Thursday, August 20, 2020

So, What's a Person to Do?

This blog post contains personal musings on race, racism, equity, and inclusion prompted by my own thinking and continual education and especially How to Be an Antiracist by Ibram X Kendi. This is written with the primary purpose of working through my own thoughts and learnings, but if it's helpful to you in some way, all the better!


These past few months have brought recognition of my own privilege, bias, and racism in new and dramatic ways (for examples see these posts: How I'm Learning from Black Lives MatterOn Representativeness). I've been reading both fiction and non-fiction about the Black experience (lots of great resources in this Qualtrics blog) and I find myself returning back to where I started, with questions of what to do and how to help.

I do believe the change has to start with me. Thoughtfully choosing new voices to hear, voices that come from experiences well outside of my own, and voices that are often suppressed or dismissed continues to be illuminating and challenges my assumptions. Learning about definitions of racism and finding vocabulary and voice to some of the swirling questions within me matures my own thinking.

But I also believe that suasion (my own or even that of large portions of society) is insufficient to create lasting change. I have become newly committed to choosing a side in the battle of racism, and I'm firmly on the anti-racist side. There's no neutral in this battle - we are each either creating or dismantling racism.

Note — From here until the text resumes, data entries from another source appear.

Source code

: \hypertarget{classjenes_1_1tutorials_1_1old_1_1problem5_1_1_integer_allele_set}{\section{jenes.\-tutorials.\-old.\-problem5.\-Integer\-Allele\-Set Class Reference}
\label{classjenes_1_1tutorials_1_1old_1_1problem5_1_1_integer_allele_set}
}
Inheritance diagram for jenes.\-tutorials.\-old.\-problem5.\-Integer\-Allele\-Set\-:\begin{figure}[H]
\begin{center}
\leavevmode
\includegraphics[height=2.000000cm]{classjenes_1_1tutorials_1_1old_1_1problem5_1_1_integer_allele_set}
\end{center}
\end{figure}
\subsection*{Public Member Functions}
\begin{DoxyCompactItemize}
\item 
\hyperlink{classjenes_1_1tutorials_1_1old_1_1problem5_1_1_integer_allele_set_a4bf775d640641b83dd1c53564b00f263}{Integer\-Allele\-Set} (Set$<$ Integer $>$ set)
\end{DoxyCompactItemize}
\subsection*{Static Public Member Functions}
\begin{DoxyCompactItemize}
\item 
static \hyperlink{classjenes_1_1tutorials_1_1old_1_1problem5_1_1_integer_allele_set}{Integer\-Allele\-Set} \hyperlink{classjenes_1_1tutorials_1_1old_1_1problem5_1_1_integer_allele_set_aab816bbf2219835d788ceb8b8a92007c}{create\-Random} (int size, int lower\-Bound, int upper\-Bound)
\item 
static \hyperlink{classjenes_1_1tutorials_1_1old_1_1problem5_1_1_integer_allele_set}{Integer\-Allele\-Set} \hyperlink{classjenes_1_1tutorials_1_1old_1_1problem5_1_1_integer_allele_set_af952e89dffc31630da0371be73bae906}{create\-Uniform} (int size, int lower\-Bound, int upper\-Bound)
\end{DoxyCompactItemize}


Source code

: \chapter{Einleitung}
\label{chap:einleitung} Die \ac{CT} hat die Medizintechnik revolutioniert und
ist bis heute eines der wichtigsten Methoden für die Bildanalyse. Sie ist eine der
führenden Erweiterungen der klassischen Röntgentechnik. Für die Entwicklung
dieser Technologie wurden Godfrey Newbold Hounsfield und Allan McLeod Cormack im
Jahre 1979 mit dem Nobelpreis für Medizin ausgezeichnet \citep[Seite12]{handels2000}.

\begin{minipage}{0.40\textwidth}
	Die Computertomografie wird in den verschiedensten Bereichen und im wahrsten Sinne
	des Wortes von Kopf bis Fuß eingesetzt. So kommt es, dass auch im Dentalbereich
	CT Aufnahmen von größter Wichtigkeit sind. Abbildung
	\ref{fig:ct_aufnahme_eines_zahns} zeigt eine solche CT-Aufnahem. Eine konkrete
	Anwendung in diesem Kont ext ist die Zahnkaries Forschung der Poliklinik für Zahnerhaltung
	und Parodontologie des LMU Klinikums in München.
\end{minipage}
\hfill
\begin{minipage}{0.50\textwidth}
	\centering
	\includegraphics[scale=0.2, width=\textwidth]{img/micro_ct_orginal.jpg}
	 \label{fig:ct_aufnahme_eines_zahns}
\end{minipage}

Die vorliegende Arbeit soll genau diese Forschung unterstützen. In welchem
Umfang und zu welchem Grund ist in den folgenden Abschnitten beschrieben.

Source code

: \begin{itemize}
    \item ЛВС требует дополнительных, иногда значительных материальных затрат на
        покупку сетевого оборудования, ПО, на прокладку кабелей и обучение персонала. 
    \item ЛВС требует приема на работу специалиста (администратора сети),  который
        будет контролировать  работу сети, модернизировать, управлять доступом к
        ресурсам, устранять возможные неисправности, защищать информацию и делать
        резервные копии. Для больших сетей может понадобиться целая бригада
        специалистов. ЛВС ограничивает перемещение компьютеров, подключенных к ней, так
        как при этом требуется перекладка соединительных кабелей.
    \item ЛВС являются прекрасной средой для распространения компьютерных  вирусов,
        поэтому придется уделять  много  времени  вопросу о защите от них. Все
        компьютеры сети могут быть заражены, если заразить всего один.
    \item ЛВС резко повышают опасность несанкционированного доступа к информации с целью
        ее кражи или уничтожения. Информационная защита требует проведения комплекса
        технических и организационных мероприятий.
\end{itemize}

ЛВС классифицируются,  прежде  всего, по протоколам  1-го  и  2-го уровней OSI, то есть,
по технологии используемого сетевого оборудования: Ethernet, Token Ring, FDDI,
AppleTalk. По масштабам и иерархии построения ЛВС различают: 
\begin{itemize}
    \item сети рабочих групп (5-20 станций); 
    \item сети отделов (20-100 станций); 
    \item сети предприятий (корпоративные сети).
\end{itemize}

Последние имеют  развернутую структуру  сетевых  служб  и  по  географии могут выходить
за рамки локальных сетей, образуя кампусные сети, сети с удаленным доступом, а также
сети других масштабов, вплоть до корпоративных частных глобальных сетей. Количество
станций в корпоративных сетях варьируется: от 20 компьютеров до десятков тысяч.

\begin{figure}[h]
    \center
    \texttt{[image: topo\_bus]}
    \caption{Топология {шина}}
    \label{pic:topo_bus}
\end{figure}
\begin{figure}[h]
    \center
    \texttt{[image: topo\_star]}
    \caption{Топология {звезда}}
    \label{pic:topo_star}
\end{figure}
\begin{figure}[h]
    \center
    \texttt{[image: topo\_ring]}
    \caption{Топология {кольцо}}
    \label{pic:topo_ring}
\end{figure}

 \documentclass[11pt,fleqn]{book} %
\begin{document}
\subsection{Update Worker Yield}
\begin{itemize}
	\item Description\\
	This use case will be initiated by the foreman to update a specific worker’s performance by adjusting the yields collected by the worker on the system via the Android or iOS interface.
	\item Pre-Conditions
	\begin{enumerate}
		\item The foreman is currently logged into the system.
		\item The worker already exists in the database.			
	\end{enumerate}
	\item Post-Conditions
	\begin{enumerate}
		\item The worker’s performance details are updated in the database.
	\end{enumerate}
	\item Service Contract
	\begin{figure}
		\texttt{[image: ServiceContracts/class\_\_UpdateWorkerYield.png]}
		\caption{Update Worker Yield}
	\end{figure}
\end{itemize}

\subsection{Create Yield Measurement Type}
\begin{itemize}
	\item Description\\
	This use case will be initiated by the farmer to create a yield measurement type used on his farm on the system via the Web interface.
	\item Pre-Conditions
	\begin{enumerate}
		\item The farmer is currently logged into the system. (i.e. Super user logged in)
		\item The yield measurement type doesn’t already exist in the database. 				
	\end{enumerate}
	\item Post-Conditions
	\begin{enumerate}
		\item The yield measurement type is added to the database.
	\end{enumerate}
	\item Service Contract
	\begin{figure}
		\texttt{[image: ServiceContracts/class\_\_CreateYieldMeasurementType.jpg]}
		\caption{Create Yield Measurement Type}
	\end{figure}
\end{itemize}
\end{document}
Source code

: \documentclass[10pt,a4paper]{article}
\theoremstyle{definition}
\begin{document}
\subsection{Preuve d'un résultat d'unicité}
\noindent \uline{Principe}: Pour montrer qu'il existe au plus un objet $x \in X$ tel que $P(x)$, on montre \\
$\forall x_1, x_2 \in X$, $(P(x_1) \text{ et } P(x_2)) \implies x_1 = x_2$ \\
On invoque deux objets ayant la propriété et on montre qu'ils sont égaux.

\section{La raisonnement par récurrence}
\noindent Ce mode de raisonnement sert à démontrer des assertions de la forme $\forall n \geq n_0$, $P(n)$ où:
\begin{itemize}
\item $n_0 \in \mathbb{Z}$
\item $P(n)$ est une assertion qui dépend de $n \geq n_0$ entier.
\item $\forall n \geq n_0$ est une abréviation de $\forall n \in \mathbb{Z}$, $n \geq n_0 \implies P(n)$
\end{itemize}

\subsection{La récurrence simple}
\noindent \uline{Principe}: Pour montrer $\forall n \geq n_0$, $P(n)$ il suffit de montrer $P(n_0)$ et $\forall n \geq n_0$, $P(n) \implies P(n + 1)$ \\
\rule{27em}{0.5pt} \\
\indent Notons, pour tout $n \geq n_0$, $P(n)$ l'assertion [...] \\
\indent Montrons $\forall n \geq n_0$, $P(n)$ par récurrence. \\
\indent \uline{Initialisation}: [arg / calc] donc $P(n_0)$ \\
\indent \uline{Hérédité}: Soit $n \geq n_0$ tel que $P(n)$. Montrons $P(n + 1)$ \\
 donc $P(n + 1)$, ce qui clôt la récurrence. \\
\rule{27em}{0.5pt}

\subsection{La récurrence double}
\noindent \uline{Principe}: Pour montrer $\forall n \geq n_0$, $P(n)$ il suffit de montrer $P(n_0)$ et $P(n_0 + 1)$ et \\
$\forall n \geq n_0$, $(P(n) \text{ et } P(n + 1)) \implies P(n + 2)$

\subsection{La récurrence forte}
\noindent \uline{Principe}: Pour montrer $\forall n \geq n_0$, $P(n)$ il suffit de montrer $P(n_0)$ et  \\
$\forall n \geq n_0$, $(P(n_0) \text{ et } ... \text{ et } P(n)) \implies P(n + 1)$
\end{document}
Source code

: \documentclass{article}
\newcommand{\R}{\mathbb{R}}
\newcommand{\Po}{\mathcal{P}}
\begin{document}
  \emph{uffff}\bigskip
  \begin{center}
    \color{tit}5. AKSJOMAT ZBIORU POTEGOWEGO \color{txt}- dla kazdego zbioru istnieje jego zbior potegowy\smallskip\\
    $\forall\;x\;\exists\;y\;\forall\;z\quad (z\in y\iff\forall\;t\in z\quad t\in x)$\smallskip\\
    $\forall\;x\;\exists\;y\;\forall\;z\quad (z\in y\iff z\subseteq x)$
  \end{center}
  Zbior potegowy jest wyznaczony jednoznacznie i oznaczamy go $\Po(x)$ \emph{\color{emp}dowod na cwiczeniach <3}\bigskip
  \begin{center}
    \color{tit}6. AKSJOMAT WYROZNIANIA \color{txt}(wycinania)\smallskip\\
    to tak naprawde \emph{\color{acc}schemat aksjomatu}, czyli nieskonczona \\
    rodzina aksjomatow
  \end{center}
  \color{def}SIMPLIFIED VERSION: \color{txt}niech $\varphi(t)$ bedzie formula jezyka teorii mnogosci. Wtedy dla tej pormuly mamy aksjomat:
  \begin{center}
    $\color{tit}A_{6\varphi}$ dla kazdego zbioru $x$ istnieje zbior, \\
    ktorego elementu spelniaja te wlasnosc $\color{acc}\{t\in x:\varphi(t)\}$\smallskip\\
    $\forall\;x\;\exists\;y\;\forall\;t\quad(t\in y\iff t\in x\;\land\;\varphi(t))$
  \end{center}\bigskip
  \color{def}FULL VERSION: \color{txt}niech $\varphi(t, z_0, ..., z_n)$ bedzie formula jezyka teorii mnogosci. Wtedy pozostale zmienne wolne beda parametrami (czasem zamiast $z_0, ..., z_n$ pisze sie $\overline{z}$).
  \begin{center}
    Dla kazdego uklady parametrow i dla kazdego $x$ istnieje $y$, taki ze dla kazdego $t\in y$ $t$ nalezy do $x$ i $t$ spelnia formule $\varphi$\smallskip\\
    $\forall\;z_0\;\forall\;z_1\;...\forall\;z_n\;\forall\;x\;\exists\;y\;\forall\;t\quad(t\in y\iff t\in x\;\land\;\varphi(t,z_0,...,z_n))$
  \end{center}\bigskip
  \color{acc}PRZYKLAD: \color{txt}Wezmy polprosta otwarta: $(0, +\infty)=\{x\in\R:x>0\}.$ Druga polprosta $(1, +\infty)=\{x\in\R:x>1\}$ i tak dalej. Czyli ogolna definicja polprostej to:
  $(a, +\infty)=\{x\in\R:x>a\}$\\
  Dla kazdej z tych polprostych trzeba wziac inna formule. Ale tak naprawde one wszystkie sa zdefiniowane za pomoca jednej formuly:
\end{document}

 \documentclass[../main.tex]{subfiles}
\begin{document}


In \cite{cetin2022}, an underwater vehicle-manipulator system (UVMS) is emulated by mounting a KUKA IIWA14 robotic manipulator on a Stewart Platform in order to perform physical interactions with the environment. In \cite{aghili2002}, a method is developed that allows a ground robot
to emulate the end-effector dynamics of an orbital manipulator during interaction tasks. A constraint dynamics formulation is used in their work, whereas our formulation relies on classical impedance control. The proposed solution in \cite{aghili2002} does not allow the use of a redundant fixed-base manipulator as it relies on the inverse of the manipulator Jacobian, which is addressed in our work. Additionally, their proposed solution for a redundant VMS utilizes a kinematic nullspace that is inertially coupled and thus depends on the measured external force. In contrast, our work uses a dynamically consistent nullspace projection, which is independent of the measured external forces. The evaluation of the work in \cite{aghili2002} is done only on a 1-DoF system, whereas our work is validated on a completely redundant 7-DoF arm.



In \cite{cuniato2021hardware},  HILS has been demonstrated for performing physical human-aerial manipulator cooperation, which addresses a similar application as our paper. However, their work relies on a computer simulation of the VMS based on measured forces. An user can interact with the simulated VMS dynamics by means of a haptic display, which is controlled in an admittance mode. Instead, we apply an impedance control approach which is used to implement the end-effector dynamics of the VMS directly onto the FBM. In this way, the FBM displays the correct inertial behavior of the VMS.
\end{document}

In How to Be an Antiracist, Ibram X Kendi says that, "Changing minds is not activism" - instead, activism is power and policy change. It also means that the most lasting investment we can make in this very moment is in funding and advocating for policy and power change instead of programs that touch and enrich the individual lives of oppressed or suppressed people. True, this isn't an either-or scenario - we can invest in enriching individual lives, changing individual minds, and changing power and policy. But think that when investing with limited resources, this is the time to create policies that actively create equity.

And (stepping in a minefield here, but it's worth it because important to work these things through), to me that's the difference between something like Black Lives Matter and Blue Lives Matter. Do police lives matter? Yes! Police do a hard and dangerous job with lots of baggage and little recognition. The difference is that, in general, the safety and security of individual officers is not suppressed by power and policies. Police safety is endangered by the actions of individuals, not government-created and funded laws and systems. Black lives are endangered, shortened, violated and suppressed by government-created and funded laws and systems.

There's so much I'm still working through on this - for example, how do economic systems and capitalism fit into this mesh of racism? I don't have answers there. 

But I do know the system is rigged and it's predominantly rigged in my favor. And I get to be a part of changing those power structures and policies that created and perpetuate a racist America.